As you’d expect, this new one is considerably more powerful than that first one, and a great deal more refined as well. While still hewing closely to its mission of providing outstanding performance potential in the guise of a prosaic family hatchback, this new GTI is the most sophisticated example of Volkswagen’s GTI ever offered.
Power for the front-drive hatchback comes from a 2.0-litre version of the new Volkswagen EA888 turbocharged and direct injected inline four-cylinder engine, featuring variable valve timing. The powerplant develops 210 horsepower and 258 ft-lbs of torque from 1,500 rpm. Our test car was also fitted with VW’s optional GTI performance pack that will come later in the year,
Among the new features of the engine is an integrated exhaust manifold. Rather than being attached to the engine block as a separate unit, VW now makes the exhaust part of the block. This enables the circulation of coolant around it, so the exhaust gases are cooled before they are routed through the turbocharger. This does a couple of things. For the turbocharger, it makes the intake denser so it produces more boost. This also heats the engine faster, thereby reducing emissions and improving fuel economy.

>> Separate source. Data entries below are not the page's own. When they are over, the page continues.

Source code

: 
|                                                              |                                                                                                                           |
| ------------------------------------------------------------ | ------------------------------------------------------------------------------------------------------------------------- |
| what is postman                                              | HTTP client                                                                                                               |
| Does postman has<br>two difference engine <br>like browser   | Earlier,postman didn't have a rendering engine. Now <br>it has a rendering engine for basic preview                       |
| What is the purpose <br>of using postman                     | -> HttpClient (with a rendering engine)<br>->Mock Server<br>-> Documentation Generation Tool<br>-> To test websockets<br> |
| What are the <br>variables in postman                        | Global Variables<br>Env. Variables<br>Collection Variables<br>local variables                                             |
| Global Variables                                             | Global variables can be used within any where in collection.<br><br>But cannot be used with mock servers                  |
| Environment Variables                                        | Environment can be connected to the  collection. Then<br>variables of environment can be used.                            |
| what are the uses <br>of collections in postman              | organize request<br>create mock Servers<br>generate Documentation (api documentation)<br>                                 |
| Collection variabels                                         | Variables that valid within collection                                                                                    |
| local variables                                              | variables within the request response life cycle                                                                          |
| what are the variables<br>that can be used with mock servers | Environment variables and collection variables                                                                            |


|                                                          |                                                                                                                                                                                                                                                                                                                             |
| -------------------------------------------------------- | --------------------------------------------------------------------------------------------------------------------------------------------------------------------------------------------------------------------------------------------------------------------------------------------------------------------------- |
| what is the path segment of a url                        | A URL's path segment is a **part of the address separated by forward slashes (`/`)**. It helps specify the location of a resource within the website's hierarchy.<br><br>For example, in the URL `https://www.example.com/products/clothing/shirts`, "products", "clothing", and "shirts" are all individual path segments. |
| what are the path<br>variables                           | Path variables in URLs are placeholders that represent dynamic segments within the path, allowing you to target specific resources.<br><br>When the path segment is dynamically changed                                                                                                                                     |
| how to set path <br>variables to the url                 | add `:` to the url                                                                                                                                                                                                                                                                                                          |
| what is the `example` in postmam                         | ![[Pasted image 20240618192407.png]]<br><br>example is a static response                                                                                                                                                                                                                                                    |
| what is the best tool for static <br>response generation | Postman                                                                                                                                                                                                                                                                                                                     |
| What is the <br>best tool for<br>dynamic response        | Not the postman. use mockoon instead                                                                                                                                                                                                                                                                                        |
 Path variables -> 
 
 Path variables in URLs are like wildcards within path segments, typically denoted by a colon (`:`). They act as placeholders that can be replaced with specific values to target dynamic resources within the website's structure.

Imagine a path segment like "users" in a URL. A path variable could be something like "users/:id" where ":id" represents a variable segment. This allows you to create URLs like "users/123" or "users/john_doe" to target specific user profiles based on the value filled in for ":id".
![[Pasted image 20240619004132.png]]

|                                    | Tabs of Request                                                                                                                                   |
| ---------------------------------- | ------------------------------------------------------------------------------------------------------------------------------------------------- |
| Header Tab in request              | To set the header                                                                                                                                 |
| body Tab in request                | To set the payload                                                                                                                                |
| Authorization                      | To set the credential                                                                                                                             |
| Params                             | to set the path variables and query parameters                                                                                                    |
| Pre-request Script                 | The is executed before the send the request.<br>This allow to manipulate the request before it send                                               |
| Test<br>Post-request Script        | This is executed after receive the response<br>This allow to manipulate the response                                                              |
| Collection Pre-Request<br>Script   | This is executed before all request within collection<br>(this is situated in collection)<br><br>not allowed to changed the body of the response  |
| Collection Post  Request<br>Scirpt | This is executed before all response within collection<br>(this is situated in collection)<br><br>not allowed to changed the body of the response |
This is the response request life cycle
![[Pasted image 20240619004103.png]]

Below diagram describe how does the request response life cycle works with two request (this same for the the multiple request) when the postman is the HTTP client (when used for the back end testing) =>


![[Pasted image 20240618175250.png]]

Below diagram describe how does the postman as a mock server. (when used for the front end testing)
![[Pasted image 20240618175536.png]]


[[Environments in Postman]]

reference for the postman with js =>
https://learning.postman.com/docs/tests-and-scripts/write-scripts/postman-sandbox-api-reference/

Fuel consumption in mind, the new GTI is rated at 9.4 L/100km in the city and 6.9 on the highway under the new five-cycle system, no matter which transmission is chosen.
Two transmissions are offered, a six-speed manual and a six-speed dual-clutch direct shift gearbox (DSG) with paddle shifters. We drove the DSG for our testing, and with it the engine POOFTS between gear changes like a Formula 1 car. Very exciting stuff, it made us want to wind the engine hard all the time just to hear it. Equally pleasing aurally is the engine’s exhaust note. This is partially due to Volkswagen’s incorporation of an active sound generator to enhance the soundtrack. While some might consider this “cheating”, it’s nice to know you can have all the pleasure of a rousing exhaust note without making a nuisance of yourself to people on the sidewalk as you “scream” past them.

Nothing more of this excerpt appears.